Look for the word "cases" in the entries and copy every line where it shows up.

##### SUPPLIED INFORMATION

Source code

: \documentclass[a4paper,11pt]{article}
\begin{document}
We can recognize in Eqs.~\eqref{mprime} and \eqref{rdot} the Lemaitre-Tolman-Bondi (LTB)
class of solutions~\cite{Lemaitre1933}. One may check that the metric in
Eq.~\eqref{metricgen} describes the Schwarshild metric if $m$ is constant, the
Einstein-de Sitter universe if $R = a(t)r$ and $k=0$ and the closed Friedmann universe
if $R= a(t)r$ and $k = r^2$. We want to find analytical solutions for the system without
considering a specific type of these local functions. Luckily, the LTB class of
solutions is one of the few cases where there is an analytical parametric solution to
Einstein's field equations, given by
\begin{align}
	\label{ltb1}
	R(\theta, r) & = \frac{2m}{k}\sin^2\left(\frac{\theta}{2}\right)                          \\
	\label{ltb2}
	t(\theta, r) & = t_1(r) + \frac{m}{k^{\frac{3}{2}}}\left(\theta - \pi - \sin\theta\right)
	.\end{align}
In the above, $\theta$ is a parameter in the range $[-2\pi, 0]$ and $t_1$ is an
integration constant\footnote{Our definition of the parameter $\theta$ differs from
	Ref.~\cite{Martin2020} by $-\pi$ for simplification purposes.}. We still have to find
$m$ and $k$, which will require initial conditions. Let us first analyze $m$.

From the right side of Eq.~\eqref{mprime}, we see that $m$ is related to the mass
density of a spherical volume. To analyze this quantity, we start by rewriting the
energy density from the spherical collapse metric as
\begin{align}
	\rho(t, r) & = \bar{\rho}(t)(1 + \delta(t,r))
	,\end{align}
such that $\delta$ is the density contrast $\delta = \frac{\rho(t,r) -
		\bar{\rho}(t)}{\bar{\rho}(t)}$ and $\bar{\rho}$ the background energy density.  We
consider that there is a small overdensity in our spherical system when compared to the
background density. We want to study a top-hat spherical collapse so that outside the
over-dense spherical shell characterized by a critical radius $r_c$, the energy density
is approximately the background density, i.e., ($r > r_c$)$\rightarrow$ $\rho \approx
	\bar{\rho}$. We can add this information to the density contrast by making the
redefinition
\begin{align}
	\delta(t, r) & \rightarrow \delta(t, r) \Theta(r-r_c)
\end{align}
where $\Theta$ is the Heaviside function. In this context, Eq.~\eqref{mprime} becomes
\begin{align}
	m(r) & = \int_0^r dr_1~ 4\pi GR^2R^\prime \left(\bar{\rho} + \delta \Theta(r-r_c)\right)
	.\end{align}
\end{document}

##########
##### SUPPLIED INFORMATION

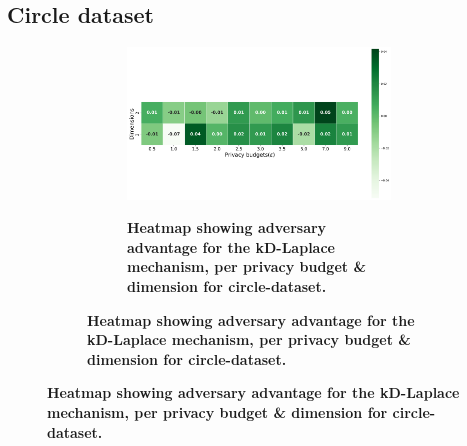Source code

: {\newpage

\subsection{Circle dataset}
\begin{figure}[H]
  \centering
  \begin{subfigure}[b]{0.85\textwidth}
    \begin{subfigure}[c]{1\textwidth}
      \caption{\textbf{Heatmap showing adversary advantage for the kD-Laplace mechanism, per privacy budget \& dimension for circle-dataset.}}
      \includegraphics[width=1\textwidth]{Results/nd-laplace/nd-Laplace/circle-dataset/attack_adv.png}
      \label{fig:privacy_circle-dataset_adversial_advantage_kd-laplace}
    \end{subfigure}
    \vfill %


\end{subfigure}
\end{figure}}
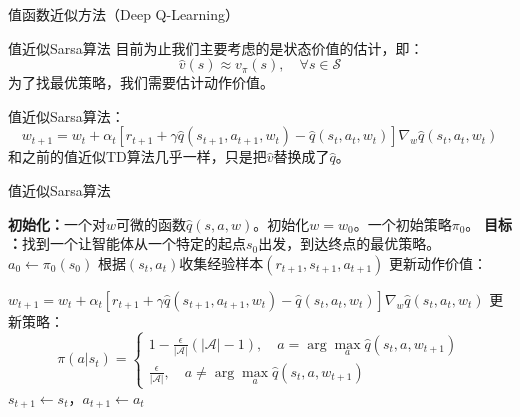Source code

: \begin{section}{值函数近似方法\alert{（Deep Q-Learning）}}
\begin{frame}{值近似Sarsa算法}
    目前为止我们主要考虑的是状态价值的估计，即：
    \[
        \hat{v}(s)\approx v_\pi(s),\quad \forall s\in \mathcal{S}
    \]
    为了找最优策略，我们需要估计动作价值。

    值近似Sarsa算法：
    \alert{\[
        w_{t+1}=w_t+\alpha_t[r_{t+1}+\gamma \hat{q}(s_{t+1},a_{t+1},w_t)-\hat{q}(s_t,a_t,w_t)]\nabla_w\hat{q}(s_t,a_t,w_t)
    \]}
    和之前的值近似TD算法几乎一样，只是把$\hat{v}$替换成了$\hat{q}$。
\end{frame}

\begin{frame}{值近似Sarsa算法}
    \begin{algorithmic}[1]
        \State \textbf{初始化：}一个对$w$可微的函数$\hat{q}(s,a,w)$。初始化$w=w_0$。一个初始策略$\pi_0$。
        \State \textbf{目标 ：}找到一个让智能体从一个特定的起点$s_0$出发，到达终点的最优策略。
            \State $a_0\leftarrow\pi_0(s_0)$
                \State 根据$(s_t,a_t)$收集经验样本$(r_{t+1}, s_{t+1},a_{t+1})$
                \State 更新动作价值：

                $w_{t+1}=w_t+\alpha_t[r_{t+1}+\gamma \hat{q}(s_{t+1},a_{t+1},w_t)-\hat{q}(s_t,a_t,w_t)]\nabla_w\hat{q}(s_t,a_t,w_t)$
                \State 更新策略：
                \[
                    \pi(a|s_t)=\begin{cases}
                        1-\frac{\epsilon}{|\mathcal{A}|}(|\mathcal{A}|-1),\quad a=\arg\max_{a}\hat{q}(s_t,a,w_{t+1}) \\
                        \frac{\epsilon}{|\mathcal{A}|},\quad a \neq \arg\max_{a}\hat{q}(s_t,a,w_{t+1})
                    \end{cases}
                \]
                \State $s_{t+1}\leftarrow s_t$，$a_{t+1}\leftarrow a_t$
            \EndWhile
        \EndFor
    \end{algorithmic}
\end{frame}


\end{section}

##########
##### SUPPLIED INFORMATION

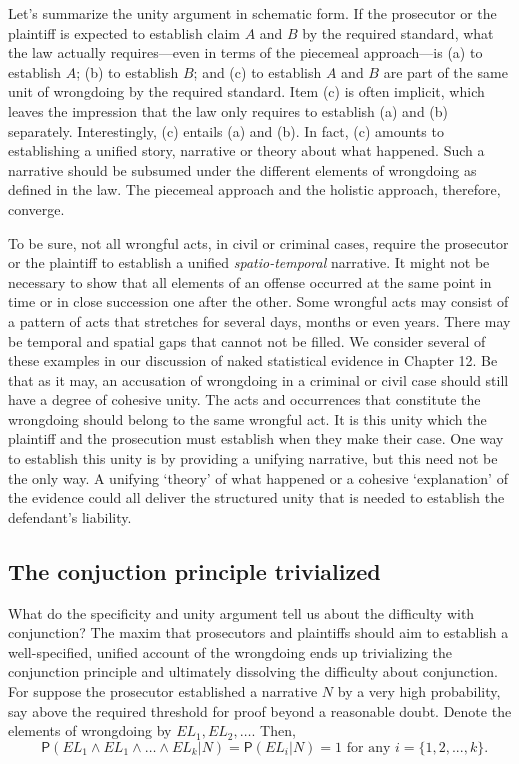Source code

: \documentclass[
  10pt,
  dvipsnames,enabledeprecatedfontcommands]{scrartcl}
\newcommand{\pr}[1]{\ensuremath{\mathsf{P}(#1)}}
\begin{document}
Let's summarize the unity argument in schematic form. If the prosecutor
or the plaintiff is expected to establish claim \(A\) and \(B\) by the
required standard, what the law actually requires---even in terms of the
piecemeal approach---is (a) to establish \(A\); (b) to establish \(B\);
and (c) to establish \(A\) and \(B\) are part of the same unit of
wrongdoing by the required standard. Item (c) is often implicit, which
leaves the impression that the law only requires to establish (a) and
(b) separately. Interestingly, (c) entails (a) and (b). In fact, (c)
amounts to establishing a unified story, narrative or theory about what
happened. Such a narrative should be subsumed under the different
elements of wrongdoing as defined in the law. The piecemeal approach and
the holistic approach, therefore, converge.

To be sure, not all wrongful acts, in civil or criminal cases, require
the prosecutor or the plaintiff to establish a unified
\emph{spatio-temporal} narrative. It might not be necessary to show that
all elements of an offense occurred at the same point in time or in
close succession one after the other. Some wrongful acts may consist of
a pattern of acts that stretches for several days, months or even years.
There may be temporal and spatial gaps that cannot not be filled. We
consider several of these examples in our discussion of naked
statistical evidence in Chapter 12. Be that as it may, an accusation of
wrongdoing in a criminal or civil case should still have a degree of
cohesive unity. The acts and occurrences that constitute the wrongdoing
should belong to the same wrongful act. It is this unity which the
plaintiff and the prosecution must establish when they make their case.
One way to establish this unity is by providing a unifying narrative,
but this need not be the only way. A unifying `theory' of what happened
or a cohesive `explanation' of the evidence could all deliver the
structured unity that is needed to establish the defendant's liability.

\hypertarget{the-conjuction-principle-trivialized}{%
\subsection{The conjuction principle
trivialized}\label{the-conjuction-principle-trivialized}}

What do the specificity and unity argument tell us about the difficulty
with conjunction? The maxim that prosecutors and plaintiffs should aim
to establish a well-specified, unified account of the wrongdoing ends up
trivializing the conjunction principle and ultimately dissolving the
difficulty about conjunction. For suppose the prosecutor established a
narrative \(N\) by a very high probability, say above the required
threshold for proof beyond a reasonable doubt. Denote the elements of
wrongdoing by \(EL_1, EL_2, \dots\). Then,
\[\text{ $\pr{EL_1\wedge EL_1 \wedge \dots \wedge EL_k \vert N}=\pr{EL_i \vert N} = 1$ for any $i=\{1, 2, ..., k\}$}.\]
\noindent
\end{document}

##########

**RESULT OF THIS TASK**
solutions is one of the few cases where there is an analytical parametric solution to
                    \pi(a|s_t)=\begin{cases}
                    \end{cases}
To be sure, not all wrongful acts, in civil or criminal cases, require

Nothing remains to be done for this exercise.